**What is needed:**
Sift the material for lines containing "연산자입니다", and return them.

**Records supplied:**

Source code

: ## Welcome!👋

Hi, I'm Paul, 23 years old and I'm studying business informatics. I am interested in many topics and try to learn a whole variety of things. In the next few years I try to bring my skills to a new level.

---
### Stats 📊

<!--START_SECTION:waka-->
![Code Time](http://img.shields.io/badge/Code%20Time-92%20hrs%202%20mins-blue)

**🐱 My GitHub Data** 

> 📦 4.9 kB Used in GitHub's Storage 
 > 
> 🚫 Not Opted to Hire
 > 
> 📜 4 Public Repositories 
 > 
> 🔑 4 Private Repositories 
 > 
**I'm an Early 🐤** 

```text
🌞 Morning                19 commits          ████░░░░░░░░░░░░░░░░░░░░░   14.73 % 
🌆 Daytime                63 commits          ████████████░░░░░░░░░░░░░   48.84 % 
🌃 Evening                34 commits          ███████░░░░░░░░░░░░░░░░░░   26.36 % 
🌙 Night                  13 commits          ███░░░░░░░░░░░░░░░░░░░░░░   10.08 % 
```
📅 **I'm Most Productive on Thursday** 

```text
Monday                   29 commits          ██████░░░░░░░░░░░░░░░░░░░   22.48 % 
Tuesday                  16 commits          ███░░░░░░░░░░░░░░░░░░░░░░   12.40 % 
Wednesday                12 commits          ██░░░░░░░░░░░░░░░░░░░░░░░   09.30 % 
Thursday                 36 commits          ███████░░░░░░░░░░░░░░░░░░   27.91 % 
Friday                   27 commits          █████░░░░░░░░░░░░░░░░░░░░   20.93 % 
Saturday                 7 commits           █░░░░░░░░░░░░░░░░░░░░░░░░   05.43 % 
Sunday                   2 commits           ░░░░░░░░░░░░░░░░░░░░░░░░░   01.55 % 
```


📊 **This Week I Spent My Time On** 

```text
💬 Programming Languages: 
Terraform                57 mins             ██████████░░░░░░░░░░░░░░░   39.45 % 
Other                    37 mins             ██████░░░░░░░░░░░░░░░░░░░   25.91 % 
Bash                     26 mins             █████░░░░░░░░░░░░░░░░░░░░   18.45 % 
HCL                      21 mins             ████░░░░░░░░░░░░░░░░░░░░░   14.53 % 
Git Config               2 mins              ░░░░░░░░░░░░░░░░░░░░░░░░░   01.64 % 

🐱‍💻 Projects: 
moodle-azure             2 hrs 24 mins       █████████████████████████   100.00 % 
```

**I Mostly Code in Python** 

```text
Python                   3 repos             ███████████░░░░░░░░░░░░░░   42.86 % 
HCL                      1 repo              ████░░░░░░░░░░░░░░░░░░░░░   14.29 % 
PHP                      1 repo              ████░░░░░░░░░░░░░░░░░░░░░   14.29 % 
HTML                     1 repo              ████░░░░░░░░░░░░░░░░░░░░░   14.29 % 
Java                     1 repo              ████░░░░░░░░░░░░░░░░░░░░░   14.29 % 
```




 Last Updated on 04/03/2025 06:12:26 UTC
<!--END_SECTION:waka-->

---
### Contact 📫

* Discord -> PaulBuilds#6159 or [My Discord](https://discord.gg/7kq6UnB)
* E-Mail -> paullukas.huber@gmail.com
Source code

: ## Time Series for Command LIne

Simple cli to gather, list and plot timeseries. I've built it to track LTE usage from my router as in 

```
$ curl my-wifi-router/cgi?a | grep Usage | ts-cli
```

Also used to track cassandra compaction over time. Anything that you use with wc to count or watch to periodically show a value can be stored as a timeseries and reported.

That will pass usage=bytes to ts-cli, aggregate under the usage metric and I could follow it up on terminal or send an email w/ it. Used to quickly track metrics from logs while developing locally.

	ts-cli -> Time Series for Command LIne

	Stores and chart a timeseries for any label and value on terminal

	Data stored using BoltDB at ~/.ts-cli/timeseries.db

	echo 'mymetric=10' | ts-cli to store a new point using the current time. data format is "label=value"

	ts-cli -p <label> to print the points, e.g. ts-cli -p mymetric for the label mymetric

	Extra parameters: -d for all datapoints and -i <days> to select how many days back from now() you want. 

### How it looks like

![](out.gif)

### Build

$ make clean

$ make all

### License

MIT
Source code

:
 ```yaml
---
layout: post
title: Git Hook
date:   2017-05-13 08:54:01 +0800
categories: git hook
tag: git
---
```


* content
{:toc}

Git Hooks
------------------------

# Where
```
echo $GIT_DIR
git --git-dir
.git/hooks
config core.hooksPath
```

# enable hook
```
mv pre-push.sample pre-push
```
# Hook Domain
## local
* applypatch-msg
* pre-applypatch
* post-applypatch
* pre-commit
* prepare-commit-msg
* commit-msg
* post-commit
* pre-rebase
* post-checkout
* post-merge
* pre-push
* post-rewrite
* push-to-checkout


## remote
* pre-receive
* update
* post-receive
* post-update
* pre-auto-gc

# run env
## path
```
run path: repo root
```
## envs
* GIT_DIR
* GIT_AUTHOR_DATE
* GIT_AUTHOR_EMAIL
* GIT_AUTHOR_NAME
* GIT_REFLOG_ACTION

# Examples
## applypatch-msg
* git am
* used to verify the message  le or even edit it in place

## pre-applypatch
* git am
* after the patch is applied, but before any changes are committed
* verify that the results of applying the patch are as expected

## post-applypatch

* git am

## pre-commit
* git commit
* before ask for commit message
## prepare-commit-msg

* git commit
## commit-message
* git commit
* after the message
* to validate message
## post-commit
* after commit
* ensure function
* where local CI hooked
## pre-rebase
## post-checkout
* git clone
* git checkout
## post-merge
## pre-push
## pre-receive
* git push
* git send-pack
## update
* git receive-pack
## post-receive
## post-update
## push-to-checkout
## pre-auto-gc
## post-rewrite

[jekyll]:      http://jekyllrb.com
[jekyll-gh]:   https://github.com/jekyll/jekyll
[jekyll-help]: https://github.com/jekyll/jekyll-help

...

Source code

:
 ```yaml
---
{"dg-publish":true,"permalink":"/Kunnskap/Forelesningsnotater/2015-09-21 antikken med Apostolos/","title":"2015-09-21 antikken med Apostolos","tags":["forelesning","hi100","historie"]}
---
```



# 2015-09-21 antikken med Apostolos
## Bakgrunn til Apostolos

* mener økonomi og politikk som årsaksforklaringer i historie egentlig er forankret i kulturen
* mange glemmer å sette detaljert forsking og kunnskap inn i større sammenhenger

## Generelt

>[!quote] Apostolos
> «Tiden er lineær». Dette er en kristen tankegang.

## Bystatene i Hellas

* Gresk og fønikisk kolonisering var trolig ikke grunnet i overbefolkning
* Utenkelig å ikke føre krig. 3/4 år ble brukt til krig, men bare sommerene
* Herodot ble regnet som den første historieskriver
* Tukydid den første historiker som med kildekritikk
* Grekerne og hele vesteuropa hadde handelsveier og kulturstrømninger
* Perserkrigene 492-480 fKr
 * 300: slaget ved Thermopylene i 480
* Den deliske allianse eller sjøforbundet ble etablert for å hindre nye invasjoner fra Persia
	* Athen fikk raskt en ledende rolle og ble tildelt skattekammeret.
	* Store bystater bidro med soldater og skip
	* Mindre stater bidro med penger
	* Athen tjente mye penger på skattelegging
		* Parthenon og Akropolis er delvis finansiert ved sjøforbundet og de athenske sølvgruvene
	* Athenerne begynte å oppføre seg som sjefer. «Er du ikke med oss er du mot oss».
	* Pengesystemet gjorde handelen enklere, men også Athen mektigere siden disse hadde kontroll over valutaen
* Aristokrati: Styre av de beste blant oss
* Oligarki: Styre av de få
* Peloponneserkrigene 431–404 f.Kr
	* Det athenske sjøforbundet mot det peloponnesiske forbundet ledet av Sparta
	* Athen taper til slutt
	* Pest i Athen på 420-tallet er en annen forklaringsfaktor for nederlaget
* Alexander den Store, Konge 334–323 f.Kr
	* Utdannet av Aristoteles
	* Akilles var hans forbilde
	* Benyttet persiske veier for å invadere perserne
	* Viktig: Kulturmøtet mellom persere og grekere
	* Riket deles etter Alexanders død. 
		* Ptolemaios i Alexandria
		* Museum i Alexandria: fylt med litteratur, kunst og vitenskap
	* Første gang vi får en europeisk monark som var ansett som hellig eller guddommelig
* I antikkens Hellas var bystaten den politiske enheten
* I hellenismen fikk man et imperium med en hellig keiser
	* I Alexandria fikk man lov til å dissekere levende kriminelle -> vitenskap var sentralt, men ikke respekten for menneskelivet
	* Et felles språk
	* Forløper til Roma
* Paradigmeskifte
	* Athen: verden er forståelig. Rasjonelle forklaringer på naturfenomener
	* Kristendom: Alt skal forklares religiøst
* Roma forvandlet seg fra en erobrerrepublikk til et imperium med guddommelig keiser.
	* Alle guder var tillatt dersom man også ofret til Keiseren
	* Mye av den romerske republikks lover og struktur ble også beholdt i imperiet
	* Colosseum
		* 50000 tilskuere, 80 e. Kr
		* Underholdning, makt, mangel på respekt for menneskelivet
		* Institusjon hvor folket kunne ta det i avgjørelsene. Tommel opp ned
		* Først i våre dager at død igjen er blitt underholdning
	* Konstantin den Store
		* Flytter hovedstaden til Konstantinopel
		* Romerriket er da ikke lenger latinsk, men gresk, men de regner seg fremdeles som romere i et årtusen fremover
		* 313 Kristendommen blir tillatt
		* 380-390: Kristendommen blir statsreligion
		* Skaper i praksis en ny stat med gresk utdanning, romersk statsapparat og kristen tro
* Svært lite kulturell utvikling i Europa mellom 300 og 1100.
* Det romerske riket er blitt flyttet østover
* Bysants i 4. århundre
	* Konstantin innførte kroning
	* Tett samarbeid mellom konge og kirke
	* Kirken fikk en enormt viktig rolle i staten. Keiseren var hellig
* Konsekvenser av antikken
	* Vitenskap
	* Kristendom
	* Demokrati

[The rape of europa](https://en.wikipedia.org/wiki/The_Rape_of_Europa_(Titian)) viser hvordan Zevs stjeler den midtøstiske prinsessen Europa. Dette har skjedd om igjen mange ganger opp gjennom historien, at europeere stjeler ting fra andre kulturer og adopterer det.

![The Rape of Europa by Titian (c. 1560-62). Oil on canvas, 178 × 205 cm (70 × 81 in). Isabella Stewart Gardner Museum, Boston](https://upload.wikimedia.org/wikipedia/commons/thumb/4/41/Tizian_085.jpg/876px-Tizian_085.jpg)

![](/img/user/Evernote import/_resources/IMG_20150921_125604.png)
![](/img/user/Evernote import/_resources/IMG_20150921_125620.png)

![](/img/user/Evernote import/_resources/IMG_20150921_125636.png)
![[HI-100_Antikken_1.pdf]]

---

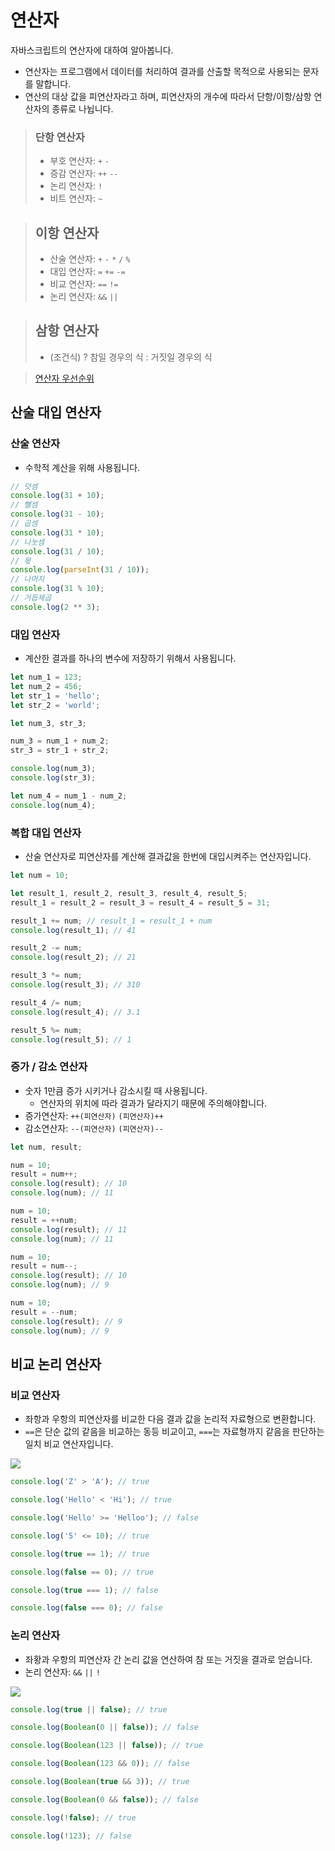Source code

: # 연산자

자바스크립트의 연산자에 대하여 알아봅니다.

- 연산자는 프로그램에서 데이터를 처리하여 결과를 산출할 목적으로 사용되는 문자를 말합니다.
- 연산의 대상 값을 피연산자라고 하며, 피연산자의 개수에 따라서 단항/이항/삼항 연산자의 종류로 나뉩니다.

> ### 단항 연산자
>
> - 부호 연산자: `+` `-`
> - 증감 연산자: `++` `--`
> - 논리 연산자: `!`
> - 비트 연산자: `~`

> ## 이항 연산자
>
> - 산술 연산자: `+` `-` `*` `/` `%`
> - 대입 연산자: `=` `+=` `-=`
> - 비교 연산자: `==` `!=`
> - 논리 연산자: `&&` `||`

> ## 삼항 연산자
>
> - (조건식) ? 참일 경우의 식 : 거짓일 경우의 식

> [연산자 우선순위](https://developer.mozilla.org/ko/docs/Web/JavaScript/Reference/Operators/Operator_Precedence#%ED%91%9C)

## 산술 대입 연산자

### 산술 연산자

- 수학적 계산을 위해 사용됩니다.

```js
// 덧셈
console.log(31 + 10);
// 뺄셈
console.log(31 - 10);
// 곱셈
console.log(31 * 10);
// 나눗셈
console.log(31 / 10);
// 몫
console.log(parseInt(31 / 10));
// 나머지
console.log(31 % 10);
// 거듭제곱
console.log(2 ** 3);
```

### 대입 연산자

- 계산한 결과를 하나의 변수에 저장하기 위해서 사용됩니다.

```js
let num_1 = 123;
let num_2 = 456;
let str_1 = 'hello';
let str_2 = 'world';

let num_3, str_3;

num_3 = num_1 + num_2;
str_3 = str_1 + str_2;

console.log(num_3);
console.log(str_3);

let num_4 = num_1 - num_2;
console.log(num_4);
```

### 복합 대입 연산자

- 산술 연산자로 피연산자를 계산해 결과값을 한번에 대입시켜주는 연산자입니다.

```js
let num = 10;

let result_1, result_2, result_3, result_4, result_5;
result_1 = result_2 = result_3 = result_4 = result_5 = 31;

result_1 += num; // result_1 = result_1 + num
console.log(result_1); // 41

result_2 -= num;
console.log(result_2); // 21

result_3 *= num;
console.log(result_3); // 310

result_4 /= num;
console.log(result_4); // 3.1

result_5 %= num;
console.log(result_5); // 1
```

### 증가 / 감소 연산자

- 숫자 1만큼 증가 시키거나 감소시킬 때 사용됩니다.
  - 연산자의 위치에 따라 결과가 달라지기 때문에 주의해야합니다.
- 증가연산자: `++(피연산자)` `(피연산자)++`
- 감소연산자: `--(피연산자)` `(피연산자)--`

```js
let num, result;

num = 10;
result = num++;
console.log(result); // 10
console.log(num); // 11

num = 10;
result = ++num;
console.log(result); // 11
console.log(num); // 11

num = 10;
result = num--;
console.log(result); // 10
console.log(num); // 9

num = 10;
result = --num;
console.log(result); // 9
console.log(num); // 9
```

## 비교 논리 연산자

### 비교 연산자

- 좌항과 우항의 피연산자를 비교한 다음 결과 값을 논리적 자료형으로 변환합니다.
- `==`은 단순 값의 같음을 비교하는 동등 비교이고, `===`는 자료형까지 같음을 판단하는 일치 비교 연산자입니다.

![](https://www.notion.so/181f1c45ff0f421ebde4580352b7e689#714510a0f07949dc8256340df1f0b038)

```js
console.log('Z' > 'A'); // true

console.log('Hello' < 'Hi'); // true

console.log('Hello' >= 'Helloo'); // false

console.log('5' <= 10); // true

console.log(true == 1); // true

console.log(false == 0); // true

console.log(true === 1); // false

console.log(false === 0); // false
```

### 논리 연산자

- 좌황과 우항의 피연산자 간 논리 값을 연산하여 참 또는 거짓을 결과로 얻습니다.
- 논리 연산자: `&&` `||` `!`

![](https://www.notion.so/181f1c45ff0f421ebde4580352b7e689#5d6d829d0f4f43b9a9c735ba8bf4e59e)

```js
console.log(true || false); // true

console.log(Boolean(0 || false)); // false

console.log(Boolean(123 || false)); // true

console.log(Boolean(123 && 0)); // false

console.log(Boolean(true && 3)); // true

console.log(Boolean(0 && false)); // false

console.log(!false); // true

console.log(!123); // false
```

**Answer for the task:**
- 산술 연산자로 피연산자를 계산해 결과값을 한번에 대입시켜주는 연산자입니다.
- `==`은 단순 값의 같음을 비교하는 동등 비교이고, `===`는 자료형까지 같음을 판단하는 일치 비교 연산자입니다.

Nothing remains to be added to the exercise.